Nun entfernen wir aus C1 die beiden offenen mittleren Drittelintervalle und erhalten
C2 = [ 0, 1/9 ] ∪ [ 2/9, 3/9 ] ∪ [ 6/9, 7/9 ] ∪ [ 8/9, 1 ].
So fortfahrend erhalten wir abgeschlossene Teilmengen
C0 ⊇ C1 ⊇ … ⊇ Cn ⊇ …
des Intervalls [ 0, 1 ]. Wir definieren nun:
Definition (Cantor-Menge)
Die Menge C = ⋂n Cn heißt die Cantor-Menge.
Die wichtigsten Eigenschaften der Cantor-Menge sind:
Satz (über die Cantor-Menge)
(a) | C ist perfekt. |
(b) | C ist überabzählbar. Genauer gilt |C| = |ℝ|. |
(c) | C enthält kein Intervall [ a, b ] mit a < b. |
(d) | bd(C) = C. |
Beweis
zu (a): Da alle Cn abgeschlossen sind, ist auch ihr Durchschnitt C abgeschlossen. Ist P die Menge der Randpunkte der Intervalle der Mengen Cn, so ist P ⊆ C und jedes Element von C ist ein Häufungspunkt von P, sodass P′ = C. Damit ist C perfekt.

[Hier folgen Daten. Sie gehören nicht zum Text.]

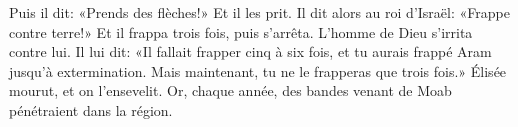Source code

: Puis il dit: «Prends des flèches!»
	Et il les prit.
Il dit alors au roi d’Israël: «Frappe contre terre!»
	Et il frappa trois fois, puis s’arrêta.
L’homme de Dieu s’irrita contre lui. Il lui dit:
	«Il fallait frapper cinq à six fois, et tu aurais frappé Aram jusqu’à extermination.
	Mais maintenant, tu ne le frapperas que trois fois.»
Élisée mourut, et on l’ensevelit.
Or, chaque année, des bandes venant de Moab pénétraient dans la région.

zu (b): Für jede 0-1-Folge (bn)n ≥ 1 definieren wir Teilintervalle Dn der Mengen Cn, indem wir D0 = C0 setzen und rekursiv Dn + 1 als das linke oder rechte Drittelintervall von Dn definieren, je nach dem, ob bn = 0 oder bn = 1 gilt. Jeder 0-1-Folge können wir so ein Element von C zuordnen, nämlich das eindeutige Element im Durchschnitt aller Intervalle Dn. Diese Zuordnung liefert eine Bijektion zwischen allen 0-1-Folgen und C. Da es zudem eine Bijektion zwischen ℝ und allen 0-1-Folgen gibt, ist C gleichmächtig zu ℝ.
zu (c): Sei ε > 0, und sei n derart, dass (2/3)n < ε. Dann enthält Cn kein Intervall der Länge ε. Also enthält auch C ⊆ Cn kein solches Intervall.
zu (d): Nach (a) und (c) gilt
bd(C) = cl(C) − int(C) = C − ∅ = C.
Die Cantor-Menge lässt sich auch mit Hilfe der 3-adischen Entwicklung reeller Zahlen elegant darstellen:
Satz (3-adische Darstellung der Cantor-Menge)
C = | { x ∈ [ 0, 1 ] | x besitzt eine 3-adische Darstellung, in der nur die Ziffern 0 und 2 vorkommen } = |
{ ∑k ≥ 1 ak/3k | (ak)k ≥ 1 ist eine Folge in { 0, 2 } }. |
Zum Beweis des Satzes ordnet man in Analogie zum Beweis von (b) jedem Element x von C eine 0-2-Folge zu, die den links-rechts-Pfad beschreibt, der innerhalb der Mengen Cn zu x führt. Wir diskutieren diese Darstellung in den Ergänzungen E4 genauer.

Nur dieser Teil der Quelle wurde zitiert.